Publication year - 1997
Publication title -
muscle and nerve
Language(s) - English
Resource type - Journals
SCImago Journal Rank - 1.025
H-Index - 145
eISSN - 1097-4598
pISSN - 0148-639X
DOI - 10.1002/(sici)1097-4598(199702)20:2<179::aid-mus7>3.0.co;2-9
Subject(s) - amyotrophic lateral sclerosis , isometric exercise , medicine , compound muscle action potential , cardiology , physical medicine and rehabilitation , motor unit , electromyography , grip strength , physical therapy , disease , anatomy , electrophysiology
The following data were obtained on 21 amyotrophic lateral sclerosis (ALS) patients, aged 36–76 years (mean: 58 years), at baseline and months 4, 8, and 12: thenar motor unit number estimate (MUNE) using multiple point stimulation, mean thenar surface‐recorded motor unit action potential negative‐peak area, thenar compound muscle action potential amplitude, isometric hand grip strength, total Medical Research Council (MRC) manual muscle testing score, Appel ALS rating scale, and forced vital capacity (FVC).

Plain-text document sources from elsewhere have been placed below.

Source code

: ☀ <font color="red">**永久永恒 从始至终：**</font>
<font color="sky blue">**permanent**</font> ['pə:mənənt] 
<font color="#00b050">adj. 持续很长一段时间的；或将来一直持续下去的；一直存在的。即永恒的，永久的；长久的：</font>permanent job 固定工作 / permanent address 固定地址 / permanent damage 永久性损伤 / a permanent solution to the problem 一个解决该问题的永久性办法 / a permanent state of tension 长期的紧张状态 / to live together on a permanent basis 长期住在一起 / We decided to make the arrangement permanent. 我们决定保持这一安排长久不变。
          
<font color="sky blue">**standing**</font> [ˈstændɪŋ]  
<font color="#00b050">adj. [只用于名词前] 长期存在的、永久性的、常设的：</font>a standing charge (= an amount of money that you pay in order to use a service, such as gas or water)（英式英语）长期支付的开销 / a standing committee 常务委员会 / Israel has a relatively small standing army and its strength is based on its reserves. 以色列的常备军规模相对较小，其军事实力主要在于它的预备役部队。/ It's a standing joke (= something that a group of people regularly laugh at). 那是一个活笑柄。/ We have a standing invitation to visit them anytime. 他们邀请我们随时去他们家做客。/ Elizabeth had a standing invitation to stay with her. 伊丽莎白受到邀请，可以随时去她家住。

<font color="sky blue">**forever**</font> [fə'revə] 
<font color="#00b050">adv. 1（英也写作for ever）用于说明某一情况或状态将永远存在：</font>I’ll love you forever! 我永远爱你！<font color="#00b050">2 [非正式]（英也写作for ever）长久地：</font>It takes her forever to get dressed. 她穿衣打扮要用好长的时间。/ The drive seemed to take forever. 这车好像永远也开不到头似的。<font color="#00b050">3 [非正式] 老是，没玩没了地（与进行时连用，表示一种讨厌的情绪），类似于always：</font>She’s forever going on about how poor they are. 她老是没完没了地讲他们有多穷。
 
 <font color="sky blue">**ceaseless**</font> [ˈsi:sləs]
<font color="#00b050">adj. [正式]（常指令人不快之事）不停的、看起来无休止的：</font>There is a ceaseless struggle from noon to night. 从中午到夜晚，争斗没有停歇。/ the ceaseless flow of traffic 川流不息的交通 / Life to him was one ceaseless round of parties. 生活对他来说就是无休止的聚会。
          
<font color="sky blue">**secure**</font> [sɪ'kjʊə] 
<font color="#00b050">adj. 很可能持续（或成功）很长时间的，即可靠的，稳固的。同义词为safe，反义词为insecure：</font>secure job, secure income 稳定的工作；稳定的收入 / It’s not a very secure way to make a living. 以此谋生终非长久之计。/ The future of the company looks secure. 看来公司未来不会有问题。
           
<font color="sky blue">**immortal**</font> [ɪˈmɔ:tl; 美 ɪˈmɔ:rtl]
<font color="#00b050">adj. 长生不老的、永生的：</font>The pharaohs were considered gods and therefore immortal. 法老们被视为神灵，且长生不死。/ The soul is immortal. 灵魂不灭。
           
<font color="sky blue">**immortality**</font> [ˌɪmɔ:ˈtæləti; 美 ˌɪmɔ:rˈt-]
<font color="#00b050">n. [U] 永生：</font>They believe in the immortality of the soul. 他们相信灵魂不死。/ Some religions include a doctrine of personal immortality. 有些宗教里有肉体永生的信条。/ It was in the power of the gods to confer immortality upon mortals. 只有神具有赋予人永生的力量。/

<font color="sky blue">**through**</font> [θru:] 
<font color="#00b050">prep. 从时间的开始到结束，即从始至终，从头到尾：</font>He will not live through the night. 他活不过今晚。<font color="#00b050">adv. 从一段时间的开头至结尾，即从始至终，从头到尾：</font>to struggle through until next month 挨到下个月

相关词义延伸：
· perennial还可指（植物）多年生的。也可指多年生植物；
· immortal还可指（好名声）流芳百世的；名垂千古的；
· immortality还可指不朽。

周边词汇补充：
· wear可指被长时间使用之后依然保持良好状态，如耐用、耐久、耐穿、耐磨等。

The absolute mean rate of change per month was significantly greater ( P < 0.01) for MUNE values than for MRC and FVC values in the 21 ALS patients. In a subset of patients ( n = 6) with slowly progressive disease, the absolute mean rate of change per month was significantly greater ( P < 0.01) for MUNE values than for all other test values. In addition, MUNE values were the most sensitive index for documenting changes in disease progression over time. © 1997 John Wiley & Sons, Inc. Muscle Nerve , 20, 179–185, 1997.